Tuning the Wettability and Surface Free Energy of Poly(vinylphenol) Thin Films by Modulating Hydrogen-Bonding Interactions

Abstract

The ability to tune the surface properties of a polymer film in a simple and effective manner is important for diverse biological, industrial, and environmental applications. In this work, we investigated whether or not the surface free energy of poly(vinyl phenol; PVPh) can be tuned by adjusting the casting solvent and the thermal treatment time, which alters the proportions of intra-and intermolecular hydrogen bonding interactions.
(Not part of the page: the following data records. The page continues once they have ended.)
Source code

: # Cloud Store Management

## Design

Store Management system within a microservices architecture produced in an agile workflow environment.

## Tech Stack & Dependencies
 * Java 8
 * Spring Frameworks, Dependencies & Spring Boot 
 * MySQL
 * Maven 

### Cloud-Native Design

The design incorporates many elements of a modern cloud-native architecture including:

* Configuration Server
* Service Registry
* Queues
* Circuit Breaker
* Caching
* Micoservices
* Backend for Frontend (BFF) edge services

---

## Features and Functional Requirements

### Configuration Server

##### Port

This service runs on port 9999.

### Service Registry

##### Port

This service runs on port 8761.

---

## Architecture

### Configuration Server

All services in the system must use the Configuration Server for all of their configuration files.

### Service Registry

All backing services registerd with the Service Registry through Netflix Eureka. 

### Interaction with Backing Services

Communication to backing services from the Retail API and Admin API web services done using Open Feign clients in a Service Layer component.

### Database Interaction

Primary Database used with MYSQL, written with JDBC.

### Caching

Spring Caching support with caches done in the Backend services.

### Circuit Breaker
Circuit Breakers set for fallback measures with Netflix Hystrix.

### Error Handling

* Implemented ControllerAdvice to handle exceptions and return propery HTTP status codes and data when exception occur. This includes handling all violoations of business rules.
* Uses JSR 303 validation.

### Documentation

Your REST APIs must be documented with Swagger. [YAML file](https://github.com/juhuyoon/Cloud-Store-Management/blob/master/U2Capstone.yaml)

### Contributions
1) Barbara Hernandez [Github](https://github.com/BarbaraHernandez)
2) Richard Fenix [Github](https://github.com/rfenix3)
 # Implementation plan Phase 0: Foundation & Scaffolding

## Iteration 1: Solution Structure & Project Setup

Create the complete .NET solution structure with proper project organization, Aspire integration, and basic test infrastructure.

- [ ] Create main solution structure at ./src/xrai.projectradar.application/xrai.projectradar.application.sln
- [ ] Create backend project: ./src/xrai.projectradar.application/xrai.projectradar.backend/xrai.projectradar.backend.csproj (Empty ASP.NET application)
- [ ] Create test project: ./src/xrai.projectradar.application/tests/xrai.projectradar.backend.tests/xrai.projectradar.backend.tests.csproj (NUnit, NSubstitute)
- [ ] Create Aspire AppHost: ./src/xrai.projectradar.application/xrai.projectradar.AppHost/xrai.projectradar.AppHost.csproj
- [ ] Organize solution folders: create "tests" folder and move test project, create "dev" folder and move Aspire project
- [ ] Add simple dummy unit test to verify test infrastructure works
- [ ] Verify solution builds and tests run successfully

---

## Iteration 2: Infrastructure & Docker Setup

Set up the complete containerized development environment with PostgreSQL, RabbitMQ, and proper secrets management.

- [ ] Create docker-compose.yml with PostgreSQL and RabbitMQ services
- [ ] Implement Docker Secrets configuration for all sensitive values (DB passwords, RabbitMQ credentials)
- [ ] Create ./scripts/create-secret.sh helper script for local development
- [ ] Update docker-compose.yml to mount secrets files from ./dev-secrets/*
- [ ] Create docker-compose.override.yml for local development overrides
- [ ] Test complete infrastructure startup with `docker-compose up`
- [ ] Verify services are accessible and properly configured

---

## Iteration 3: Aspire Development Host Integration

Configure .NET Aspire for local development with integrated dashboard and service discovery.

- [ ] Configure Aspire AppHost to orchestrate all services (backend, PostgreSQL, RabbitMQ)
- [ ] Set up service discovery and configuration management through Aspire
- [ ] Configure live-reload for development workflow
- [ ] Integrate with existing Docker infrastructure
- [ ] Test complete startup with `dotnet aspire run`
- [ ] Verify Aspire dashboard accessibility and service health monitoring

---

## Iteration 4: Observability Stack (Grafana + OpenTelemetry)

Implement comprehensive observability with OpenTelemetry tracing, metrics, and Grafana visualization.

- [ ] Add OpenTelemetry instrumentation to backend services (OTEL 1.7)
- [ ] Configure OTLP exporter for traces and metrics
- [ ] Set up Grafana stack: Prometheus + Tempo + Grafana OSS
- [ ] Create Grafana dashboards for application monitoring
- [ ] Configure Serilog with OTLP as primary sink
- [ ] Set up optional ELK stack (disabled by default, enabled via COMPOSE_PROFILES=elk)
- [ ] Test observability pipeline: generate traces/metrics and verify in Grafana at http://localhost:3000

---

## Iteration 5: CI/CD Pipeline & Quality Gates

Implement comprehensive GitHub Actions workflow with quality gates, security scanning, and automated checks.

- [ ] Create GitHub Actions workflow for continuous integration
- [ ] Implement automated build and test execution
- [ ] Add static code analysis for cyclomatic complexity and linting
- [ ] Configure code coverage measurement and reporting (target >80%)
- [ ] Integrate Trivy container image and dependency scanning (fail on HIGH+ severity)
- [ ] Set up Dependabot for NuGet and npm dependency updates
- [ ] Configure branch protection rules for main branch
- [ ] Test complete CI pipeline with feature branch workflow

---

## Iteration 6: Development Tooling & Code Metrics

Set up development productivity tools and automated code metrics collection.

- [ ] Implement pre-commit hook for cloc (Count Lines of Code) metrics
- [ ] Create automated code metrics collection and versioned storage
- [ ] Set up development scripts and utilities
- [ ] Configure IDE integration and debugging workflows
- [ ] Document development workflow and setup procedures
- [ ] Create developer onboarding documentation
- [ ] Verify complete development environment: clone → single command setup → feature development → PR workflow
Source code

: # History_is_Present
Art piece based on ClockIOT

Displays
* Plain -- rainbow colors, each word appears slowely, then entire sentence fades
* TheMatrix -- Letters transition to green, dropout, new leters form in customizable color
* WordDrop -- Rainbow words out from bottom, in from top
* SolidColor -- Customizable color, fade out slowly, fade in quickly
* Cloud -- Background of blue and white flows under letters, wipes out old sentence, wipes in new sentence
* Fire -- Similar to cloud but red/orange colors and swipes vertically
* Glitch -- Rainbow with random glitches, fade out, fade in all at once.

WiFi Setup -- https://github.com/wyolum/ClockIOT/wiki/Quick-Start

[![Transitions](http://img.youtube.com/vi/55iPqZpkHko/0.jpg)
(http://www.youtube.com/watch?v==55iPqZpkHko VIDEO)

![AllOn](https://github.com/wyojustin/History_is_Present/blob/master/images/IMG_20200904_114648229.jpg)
Compared to the untreated sample, in tetrahydrofuran (THF) system, the thermal treatment resulted in a lower proportion of intermolecular hydrogen bonds and a concomitant decrease in the surface free energy (from 39.3 to 18.8 mJ/m²). In contrast, the thermal treatment in propylene glycol methyl ether acetate (PGMEA) and ethyl-3-ethoxypropionate (EEP) systems increased the proportion of intermolecular hydrogen bonds and the surface free energy of the polymer thin films, from 45.0 to 54.3 mJ/m² for PGMEA and from 45.5 to 52.9 mJ/m² for EEP. Controlling intermolecular hydrogen-bonding interactions is a unique and easy method for tuning the surface free energies of polymer substances.

1. Introduction

The surface properties of a solid substance, such as adhesion, wettability, and surface roughness are significant characteristics for biological, industrial, and environmental applications. Current approaches for shaping the wettability properties and surface free energy of a polymer material include plasma modification or other methods [1,2,3,4]. Intra- and intermolecular hydrogen bonds play significant roles in defining the surface properties of a polymeric material. Hydrogen bonds can be intramolecular (within a single molecule) or intermolecular (between molecules). An intramolecular hydrogen bond is formed when both the hydrogen bond donor and hydrogen bond accepter exist within the same molecule, whilst an intermolecular hydrogen bond is formed between two different molecules. In a given polymer chain, either intra- or inter-chain hydrogen bonding can be built by the same functional groups [5]. For instance, polypeptide α-helix and β-sheet structures are stabilized by inter-chain and intra-chain hydrogen bonds, respectively [6,7].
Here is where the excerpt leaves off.